L’imminente edizione primaverile segna una crescita significativa: 47 gli artigiani coinvolti (15 in più rispetto alla precedente edizione), affiancati da 5 artigiani del gusto, per un totale di 22 eventi unici e 32 appuntamenti complessivi tra laboratori, degustazioni, mostre e incontri, oltre a 8 botteghe aperte al pubblico. Cuore della manifestazione resta Casa Krainer, in via Rastello 43, ma il progetto si articola in un ampio sistema diffuso di luoghi che coinvolge l’intero centro storico: lo spazio espositivo The Circle, Nuovo Lavoro, la Bottega del Cappello, R89 Concept Store e BorGO Live Academy, tutte lungo via Rastello. A questi si affiancano Chameleon Design Show Room in piazza Cavour, Asperitas in via del Monte Santo, Studio Terrae in via Oberdan, 0706 Rebecca Tomasi, Chantilly Pasticceria e Gioacchino Leonida in Piazza della Vittoria, La Casa Dipinta e Candele in Fiore ancora in via Rastello, Antracite Gioielli in via San Giovanni. Un sistema complessivo di spazi che trasforma la città in un itinerario esperienziale, capace di distribuire il pubblico e valorizzare concretamente tutta l’area di Borgo Castello.
Al centro dell’evento ci sono laboratori e dimostrazioni dal vivo, che invitano il pubblico a entrare nei processi creativi: dalla lavorazione della pelle alla ceramica al tornio, dalla stampa su tessuto naturale al mosaico, fino alla scultura del legno. Non mancano proposte per i più giovani, come i laboratori di teatro di figura con burattini e marionette, e numerosi workshop diffusi nei diversi spazi coinvolti, offrendo un contatto diretto e partecipato con il mondo dell’artigianato.
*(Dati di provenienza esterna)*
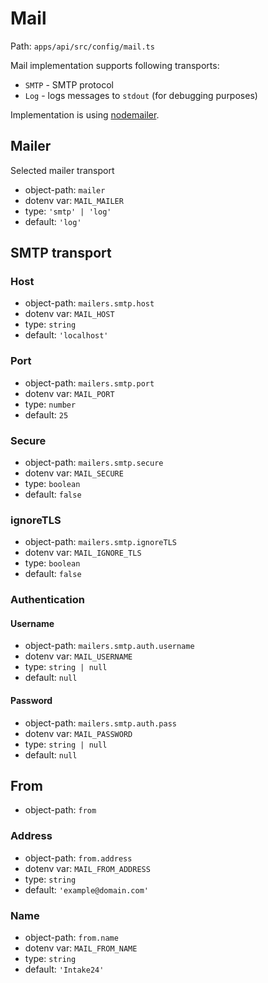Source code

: # Mail

Path: `apps/api/src/config/mail.ts`

Mail implementation supports following transports:

* `SMTP` - SMTP protocol
* `Log` - logs messages to `stdout` (for debugging purposes)

Implementation is using [nodemailer](https://nodemailer.com).

## Mailer

Selected mailer transport

* object-path: `mailer`
* dotenv var: `MAIL_MAILER`
* type: `'smtp' | 'log'`
* default: `'log'`

## SMTP transport

### Host

* object-path: `mailers.smtp.host`
* dotenv var: `MAIL_HOST`
* type: `string`
* default: `'localhost'`

### Port

* object-path: `mailers.smtp.port`
* dotenv var: `MAIL_PORT`
* type: `number`
* default: `25`

### Secure

* object-path: `mailers.smtp.secure`
* dotenv var: `MAIL_SECURE`
* type: `boolean`
* default: `false`

### ignoreTLS

* object-path: `mailers.smtp.ignoreTLS`
* dotenv var: `MAIL_IGNORE_TLS`
* type: `boolean`
* default: `false`

### Authentication

#### Username

* object-path: `mailers.smtp.auth.username`
* dotenv var: `MAIL_USERNAME`
* type: `string | null`
* default: `null`

#### Password

* object-path: `mailers.smtp.auth.pass`
* dotenv var: `MAIL_PASSWORD`
* type: `string | null`
* default: `null`

## From

* object-path: `from`

### Address

* object-path: `from.address`
* dotenv var: `MAIL_FROM_ADDRESS`
* type: `string`
* default: `'example@domain.com'`

### Name

* object-path: `from.name`
* dotenv var: `MAIL_FROM_NAME`
* type: `string`
* default: `'Intake24'`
Il programma si arricchisce di momenti dedicati al gusto, tra show cooking e degustazioni che spaziano dal miele ai formaggi, fino alle birre artigianali e al gin. Tra gli eventi più attesi, il Gelato Solidale, con distribuzione gratuita e raccolta fondi a favore della Caritas. Lungo i portici di via Rastello saranno inoltre presenti tre food point curati dalla chef Chiara Canzoneri, con proposte che valorizzano prodotti locali e consumo informale.
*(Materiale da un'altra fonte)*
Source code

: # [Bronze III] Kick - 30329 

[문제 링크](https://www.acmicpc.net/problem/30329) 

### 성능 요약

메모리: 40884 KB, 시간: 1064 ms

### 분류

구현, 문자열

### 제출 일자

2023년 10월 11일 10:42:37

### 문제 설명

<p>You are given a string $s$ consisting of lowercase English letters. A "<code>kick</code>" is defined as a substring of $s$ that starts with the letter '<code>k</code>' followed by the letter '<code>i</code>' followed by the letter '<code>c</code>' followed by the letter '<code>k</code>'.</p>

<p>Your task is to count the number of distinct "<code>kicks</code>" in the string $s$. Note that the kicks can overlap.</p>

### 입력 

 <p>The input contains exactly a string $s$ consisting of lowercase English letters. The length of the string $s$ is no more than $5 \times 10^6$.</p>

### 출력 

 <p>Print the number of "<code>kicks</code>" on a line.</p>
Accanto all’artigianato e al food, un ruolo importante è riservato alla dimensione culturale e fotografica: a Casa Krainer sarà visitabile la mostra di Ilaria Tassini, dedicata a Gorizia e Nova Gorica, mentre allo spazio The Circle sarà allestita la mostra “Nel volto, lo sguardo” con i ritratti di Carlo Sclauzero, affiancata dal laboratorio “Ricordi stampati”. A queste si aggiunge la presenza dello scultore Paolo Figar, protagonista di dimostrazioni dal vivo di lavorazione del legno, che porteranno all’interno della manifestazione una dimensione performativa del gesto artistico.
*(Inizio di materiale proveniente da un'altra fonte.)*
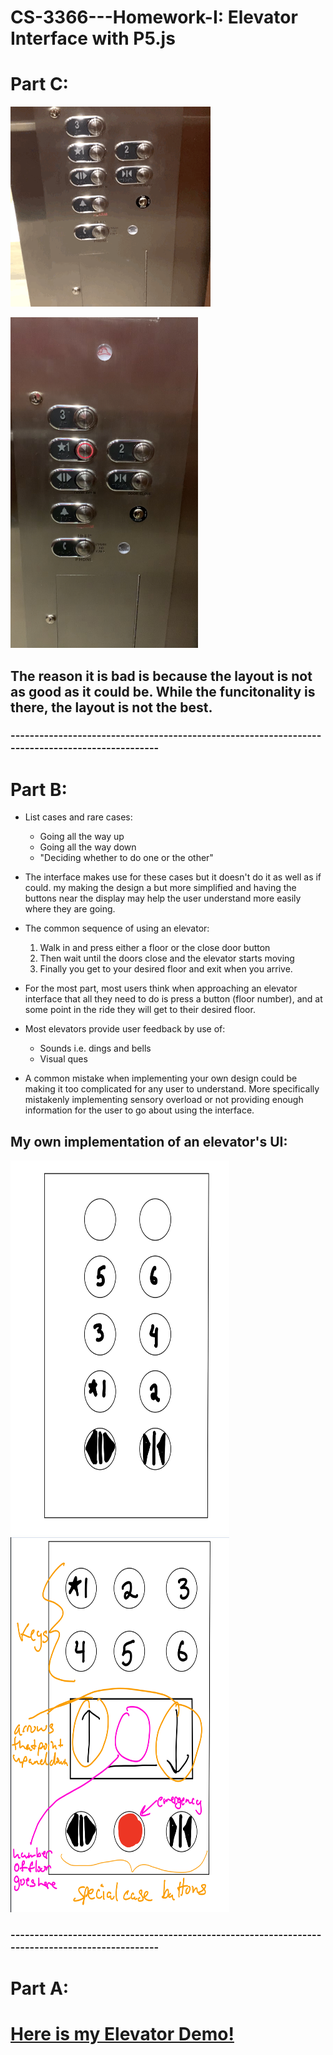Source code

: # CS-3366---Homework-I: Elevator Interface with P5.js

# Part C:

![Elevator gif](https://github.com/Eliascm17/CS-3366---Homework-I/blob/master/Elevator.gif)

<img src="https://github.com/Eliascm17/CS-3366---Homework-I/blob/master/Image1.jpeg" width="300" height="529" />

## The reason it is bad is because the layout is not as good as it could be. While the funcitonality is there, the layout is not the best.


### ------------------------------------------------------------------------------------------------
# Part B:
* List cases and rare cases:
  - Going all the way up
  - Going all the way down
  - "Deciding whether to do one or the other"
 * The interface makes use for these cases but it doesn't do it as well as if could. my making the design a but more simplified and having the buttons near the display may help the user understand more easily where they are going.

* The common sequence of using an elevator:
  1. Walk in and press either a floor or the close door button
  2. Then wait until the doors close and the elevator starts moving
  3. Finally you get to your desired floor and exit when you arrive. 
  
* For the most part, most users think when approaching an elevator interface that all they need to do is press a button (floor number), and at some point in the ride they will get to their desired floor.

* Most elevators provide user feedback by use of:
  - Sounds i.e. dings and bells
  - Visual ques
  
* A common mistake when implementing your own design could be making it too complicated for any user to understand. More specifically mistakenly implementing sensory overload or not providing enough information for the user to go about using the interface. 

## My own implementation of an elevator's UI:
<img src="https://github.com/Eliascm17/CS-3366---Homework-I/blob/master/Sketch1.png" width="350" height="600"/>
<img src="https://github.com/Eliascm17/CS-3366---Homework-I/blob/master/Sketch2.png" width="350" height="600"/>

### ------------------------------------------------------------------------------------------------
# Part A:

# [Here is my Elevator Demo!](https://eliascm17.github.io/CS3366-HW1---Demo/HW1/index.html, "Elevator Demo!")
A completare il progetto, il rinnovato sito gomakers.it, pensato per raccontare gli artigiani e mantenere viva la relazione con il pubblico anche oltre l’evento. GO Makers cresce insieme alla rete che lo sostiene, confermandosi come un’iniziativa capace di unire imprese, creatività e comunità. Per due giorni, Gorizia diventa così un luogo in cui l’artigianato si fa esperienza, incontro e racconto condiviso, restituendo centralità a un patrimonio fatto di mani, idee e identità.